▸ Problem
From the entries, copy every line that carries the string "simply".

▸ Data to examine
· · · ·
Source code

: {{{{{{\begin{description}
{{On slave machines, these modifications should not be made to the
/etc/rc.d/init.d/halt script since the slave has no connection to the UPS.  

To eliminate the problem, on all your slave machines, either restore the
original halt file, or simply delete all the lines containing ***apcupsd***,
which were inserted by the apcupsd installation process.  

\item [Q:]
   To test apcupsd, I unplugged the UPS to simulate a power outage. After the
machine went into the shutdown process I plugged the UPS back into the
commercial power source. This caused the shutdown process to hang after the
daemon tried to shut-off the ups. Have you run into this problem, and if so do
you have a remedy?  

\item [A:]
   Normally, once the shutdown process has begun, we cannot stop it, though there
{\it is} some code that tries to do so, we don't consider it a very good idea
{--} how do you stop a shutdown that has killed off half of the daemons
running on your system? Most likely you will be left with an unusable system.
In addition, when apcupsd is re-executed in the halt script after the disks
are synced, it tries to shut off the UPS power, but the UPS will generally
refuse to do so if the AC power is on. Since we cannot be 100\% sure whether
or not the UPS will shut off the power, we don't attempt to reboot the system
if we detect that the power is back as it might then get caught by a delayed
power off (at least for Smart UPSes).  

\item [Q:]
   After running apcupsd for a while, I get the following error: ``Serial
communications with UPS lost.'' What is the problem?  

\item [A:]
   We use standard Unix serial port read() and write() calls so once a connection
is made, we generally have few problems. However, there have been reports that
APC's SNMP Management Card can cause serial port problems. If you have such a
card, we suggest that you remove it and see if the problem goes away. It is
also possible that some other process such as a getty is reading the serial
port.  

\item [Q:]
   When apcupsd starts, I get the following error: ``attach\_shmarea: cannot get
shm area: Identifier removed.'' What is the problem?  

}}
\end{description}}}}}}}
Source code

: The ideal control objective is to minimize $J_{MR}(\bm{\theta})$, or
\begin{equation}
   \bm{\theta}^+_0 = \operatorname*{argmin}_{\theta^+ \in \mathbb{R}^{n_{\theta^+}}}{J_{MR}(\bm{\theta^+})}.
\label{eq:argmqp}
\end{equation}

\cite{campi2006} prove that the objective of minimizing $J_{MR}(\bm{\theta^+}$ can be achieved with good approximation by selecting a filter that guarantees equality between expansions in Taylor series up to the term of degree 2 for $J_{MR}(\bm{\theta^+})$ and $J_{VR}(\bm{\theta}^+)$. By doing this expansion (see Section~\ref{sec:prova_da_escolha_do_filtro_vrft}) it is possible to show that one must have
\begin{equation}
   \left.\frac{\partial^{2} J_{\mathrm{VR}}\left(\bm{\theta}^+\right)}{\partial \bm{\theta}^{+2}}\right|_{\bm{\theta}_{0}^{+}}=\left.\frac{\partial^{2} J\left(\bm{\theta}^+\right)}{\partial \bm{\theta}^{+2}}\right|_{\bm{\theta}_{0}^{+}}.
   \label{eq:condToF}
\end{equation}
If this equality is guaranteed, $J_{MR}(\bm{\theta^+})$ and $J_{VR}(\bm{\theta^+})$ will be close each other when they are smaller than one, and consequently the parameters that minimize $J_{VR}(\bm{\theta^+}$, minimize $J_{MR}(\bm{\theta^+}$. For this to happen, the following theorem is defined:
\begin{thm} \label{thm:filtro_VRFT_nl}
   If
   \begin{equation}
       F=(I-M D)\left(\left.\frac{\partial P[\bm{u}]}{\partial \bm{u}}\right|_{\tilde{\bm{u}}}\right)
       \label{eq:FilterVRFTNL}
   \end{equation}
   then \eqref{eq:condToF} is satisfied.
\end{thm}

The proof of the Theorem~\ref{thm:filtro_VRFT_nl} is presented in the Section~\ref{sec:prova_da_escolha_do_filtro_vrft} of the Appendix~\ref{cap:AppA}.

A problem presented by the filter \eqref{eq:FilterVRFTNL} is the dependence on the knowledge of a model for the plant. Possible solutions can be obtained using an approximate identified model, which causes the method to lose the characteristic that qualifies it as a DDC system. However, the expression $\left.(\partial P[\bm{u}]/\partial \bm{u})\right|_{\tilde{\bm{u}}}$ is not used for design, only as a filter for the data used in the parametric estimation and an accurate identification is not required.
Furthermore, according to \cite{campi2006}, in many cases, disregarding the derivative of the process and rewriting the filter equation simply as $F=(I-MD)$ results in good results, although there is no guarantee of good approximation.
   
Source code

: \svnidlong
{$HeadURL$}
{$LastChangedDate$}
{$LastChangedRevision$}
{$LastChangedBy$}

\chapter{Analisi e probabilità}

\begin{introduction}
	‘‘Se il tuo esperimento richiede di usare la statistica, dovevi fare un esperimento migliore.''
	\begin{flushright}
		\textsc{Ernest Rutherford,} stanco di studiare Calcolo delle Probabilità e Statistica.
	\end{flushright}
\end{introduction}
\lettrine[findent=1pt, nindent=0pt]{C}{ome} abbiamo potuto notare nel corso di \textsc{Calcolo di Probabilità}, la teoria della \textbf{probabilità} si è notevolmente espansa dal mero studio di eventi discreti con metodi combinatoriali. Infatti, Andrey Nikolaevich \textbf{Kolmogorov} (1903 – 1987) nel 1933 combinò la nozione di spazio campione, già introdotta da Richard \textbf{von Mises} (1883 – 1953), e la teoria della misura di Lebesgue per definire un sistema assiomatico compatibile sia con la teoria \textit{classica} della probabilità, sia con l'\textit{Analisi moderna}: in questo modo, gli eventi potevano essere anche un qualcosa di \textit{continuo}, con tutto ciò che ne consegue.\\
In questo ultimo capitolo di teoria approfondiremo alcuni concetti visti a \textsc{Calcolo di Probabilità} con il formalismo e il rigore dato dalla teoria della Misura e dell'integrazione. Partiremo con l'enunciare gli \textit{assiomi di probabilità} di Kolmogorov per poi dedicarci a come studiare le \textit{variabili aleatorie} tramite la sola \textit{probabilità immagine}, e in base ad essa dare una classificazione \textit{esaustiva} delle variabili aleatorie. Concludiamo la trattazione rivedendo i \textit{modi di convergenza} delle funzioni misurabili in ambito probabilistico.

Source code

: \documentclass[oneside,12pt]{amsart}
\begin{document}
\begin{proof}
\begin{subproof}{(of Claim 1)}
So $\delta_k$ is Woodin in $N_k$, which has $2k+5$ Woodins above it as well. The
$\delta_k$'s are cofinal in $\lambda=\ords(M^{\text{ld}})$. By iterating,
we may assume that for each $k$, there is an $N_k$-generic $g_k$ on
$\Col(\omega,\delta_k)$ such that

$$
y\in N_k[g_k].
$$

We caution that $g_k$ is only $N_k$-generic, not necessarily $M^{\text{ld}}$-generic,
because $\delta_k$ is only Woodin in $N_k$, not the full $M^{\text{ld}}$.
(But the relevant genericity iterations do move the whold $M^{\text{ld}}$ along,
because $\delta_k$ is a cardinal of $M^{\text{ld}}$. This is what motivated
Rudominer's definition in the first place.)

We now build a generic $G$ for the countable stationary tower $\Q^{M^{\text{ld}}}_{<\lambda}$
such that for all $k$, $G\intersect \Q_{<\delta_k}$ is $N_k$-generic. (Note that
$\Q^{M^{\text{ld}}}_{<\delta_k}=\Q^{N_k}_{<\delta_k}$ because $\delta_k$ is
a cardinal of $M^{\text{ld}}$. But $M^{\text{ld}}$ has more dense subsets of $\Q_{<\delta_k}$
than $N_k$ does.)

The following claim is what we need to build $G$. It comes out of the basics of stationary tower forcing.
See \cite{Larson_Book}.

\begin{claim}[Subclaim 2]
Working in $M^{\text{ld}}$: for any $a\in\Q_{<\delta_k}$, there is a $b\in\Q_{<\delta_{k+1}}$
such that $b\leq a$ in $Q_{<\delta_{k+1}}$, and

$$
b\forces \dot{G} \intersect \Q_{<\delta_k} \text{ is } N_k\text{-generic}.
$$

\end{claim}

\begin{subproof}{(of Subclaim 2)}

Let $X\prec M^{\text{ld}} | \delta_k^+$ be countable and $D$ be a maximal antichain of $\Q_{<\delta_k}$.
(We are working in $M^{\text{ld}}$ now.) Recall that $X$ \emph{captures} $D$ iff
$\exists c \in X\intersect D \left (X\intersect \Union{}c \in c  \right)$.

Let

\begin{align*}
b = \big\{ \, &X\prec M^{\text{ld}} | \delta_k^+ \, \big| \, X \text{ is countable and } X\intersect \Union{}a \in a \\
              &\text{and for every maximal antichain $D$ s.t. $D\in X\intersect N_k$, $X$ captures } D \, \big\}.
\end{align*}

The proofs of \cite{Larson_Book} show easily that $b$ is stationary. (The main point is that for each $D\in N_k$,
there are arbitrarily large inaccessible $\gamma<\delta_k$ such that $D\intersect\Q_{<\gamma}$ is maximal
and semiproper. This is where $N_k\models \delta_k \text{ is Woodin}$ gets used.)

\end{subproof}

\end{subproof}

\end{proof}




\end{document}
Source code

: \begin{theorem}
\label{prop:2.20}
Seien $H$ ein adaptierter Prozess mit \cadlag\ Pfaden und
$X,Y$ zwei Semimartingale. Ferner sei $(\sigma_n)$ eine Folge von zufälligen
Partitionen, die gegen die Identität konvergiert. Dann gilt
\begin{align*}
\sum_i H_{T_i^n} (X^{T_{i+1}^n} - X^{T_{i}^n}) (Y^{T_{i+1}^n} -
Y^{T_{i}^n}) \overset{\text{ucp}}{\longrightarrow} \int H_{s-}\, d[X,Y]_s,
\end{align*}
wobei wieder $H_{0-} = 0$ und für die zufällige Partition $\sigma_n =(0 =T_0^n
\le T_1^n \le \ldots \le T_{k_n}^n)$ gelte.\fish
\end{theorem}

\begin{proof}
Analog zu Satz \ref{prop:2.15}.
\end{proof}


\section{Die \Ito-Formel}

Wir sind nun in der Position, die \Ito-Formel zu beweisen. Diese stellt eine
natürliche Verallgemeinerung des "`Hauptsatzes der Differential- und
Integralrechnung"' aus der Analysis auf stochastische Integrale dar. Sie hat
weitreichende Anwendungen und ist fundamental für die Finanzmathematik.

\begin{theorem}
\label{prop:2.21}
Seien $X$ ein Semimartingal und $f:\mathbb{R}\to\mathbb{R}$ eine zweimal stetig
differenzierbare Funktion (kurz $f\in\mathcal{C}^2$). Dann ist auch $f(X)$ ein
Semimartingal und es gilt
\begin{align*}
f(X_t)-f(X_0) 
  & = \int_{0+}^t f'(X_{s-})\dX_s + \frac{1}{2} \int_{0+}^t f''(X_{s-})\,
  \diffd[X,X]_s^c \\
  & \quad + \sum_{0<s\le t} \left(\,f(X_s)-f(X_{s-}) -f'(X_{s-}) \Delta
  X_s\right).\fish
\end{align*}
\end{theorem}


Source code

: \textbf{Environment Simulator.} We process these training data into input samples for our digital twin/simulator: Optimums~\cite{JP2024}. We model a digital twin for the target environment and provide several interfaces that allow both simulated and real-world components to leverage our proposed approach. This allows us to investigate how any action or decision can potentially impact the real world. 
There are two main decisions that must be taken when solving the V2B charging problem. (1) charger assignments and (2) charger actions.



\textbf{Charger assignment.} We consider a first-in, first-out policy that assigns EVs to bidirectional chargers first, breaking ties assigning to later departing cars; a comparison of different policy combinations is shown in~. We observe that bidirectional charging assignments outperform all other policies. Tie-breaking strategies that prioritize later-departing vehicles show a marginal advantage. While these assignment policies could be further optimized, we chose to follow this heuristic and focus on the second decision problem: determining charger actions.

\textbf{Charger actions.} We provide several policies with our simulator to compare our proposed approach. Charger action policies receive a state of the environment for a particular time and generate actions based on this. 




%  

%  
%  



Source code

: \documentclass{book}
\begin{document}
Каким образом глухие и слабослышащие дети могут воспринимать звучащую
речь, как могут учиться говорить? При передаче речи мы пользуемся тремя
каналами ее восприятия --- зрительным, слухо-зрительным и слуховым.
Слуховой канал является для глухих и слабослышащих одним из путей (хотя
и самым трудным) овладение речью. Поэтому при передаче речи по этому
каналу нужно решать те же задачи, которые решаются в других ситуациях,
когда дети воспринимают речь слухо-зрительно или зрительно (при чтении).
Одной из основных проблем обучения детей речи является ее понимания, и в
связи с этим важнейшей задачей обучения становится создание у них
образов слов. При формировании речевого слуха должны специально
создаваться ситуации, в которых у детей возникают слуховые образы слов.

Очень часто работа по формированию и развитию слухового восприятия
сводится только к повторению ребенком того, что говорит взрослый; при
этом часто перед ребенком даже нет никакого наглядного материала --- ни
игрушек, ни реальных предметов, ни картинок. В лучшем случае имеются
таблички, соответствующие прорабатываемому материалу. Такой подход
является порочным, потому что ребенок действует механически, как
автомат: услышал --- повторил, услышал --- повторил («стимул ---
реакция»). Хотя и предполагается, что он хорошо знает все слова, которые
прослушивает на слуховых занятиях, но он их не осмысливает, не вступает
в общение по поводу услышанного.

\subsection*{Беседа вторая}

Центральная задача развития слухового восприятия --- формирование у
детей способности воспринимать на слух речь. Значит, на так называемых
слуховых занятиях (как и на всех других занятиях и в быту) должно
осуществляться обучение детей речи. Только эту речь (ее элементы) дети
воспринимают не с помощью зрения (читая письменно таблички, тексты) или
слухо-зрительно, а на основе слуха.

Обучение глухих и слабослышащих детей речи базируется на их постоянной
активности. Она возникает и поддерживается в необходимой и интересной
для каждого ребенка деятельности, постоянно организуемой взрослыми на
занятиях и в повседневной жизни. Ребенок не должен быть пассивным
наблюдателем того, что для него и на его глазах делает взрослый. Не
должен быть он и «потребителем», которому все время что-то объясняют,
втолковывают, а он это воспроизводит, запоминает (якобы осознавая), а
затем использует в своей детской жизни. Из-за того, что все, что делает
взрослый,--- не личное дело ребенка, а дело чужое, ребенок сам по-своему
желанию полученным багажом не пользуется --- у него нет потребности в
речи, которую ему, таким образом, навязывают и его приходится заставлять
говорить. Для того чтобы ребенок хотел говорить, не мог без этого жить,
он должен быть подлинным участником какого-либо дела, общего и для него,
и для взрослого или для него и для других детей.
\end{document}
· · · ·
▸ Exercise output
original halt file, or simply delete all the lines containing ***apcupsd***,
Furthermore, according to \cite{campi2006}, in many cases, disregarding the derivative of the process and rewriting the filter equation simply as $F=(I-MD)$ results in good results, although there is no guarantee of good approximation.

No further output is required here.